後編

 正式に公布されると、国中が沸きかえったようだ。
 世継ぎの婚儀ともなれば、この上ない慶事である。
 使者を務めたレスター候は、ウォレス伯の友人として素直に祝っているが、息子達はそうでなかったらしい。
「どうして教えてくれなかったんですか。父上とウォレス伯は親友だから、有利だと思ってたのに!」
 上の子はともかく下の子はパトリシアより年下なのだが、
「パトリシアなら年上だって良かった。」
 どうやら兄弟で想っていたらしい。
 二人ともカイザック同様、ローレンスとも仲が良く、
「取り合うわけにもいかないじゃないか。
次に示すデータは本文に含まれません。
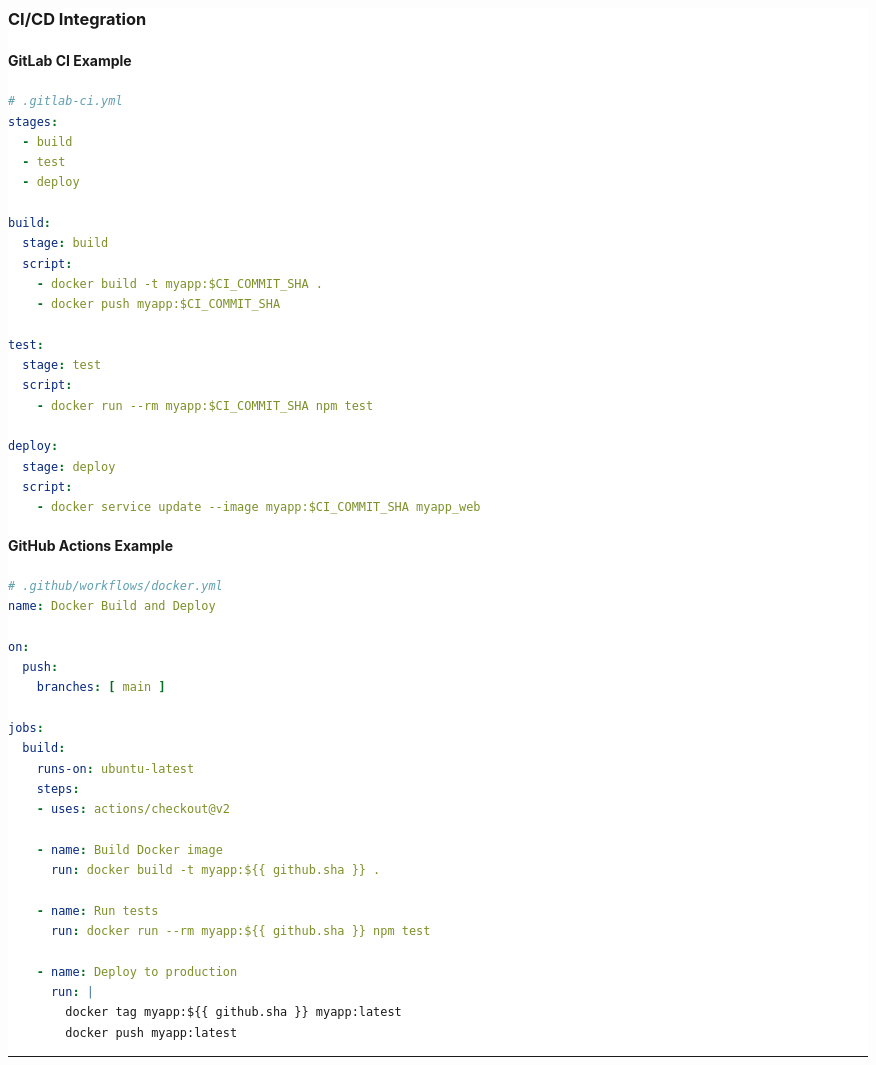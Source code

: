 ### CI/CD Integration

#### GitLab CI Example
```yaml
# .gitlab-ci.yml
stages:
  - build
  - test
  - deploy

build:
  stage: build
  script:
    - docker build -t myapp:$CI_COMMIT_SHA .
    - docker push myapp:$CI_COMMIT_SHA

test:
  stage: test
  script:
    - docker run --rm myapp:$CI_COMMIT_SHA npm test

deploy:
  stage: deploy
  script:
    - docker service update --image myapp:$CI_COMMIT_SHA myapp_web
```

#### GitHub Actions Example
```yaml
# .github/workflows/docker.yml
name: Docker Build and Deploy

on:
  push:
    branches: [ main ]

jobs:
  build:
    runs-on: ubuntu-latest
    steps:
    - uses: actions/checkout@v2
    
    - name: Build Docker image
      run: docker build -t myapp:${{ github.sha }} .
    
    - name: Run tests
      run: docker run --rm myapp:${{ github.sha }} npm test
    
    - name: Deploy to production
      run: |
        docker tag myapp:${{ github.sha }} myapp:latest
        docker push myapp:latest
```

---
」
 別の人間なら相手の所へ乗り込んだかもしれない。
 他にも宮廷の貴公子達は、嘆息を漏らしただろう。
 「花の姫」には手が届かなくても、「月の乙女」ならばと、ひそかに想いを抱いていた者は多かったのである。
 
 婚約がまとまってローレンスはウォレス家へ頻繁に出入りするようになった。
 以前からカイザックの元へ遊びに来てはいたものの、すでにお忍びではなく、堂々とパトリシアを訪ねてくる。
 足繁く通ってくれるのは嬉しいが、何分ローレンスは普通の貴族ではない。
 だがローレンスは婚約者への挨拶は当然と思い込んでいるので、ウォレス伯もどうやって遠慮していいかわからず、結局エンリックに相談する。
「一番楽しい時だからな。」
「しかし、あのように気軽に出歩かれては…。」
 ろくに供も連れず外出するところまでエンリックにそっくりだ。
 丸腰でないだけ、ましといえよう。
「多少浮かれてるのは大目に見てやってくれ。その内準備で忙しくなれば、外出する暇もなくなる。」
 実際、婚儀の準備やら手順はローレンスの想像より複雑かつ大変だった。
 ダンラーク国内で王族の婚儀など何十年ぶりで、手間も時間もかかって当然なのだ。
 連日続く祝宴の計画の多さに、
「兄上もこんなに大変だった?」
 相談役になってくれるサミュエルに聞いてしまう。
「それは色々と。私の時は叙爵式が重なりましたから。」
 どこの家名を授けられるのかさえ知らずに緊張していたことを思えば、相手の決まっている結婚式の方が気が楽だと教えた。
「大げさな式典なんて頼んでないのに。」
「皇太子の結婚は私事ではすまない、ということです。パトリシアはもっと不安に思ってるはずですから、そんな顔見せてはいけませんよ。」
 国内だけでなく、外国の賓客も集まる。
 ダンラークの体面もかかっている。
 一人ローレンスだけの問題ではなくなるのだ。
 世継ぎとして相応の婚礼ともなれば、どれ程盛大にしても良いくらいである。
 何やかやと言いながら嬉しさを隠し切れないローレンス同様、エンリックは自分の即位記念の式典以上に楽しそうだ。
 子供扱いしていても、いつしか結婚相手を見つけるほどにローレンスも成長した。
 互いに想い合い、大勢から祝福を受けて。
 何よりパトリシアは皇太子妃として、サファイアの宝冠を戴く権利を有する。
 フローリアとマーガレット。エンリックが二人の妻に贈ることのなかった、ダンラーク王家の象徴。
 パトリシアの銀の髪なら、青く輝くサファイアがさぞ映えるだろう。
(華やかになったな。宮廷も。)
 ティアラと再会し、マーガレットを迎え、ちょうどエンリックが即位十周年の時、ローレンスが誕生した。
 その頃から王室行事も増え、諸国との交流も進んだ。
 現在、最も親交が深い隣国ドルフィシェ。
 王妃はエンリックの愛娘。
 かつての「宝石の姫」であった。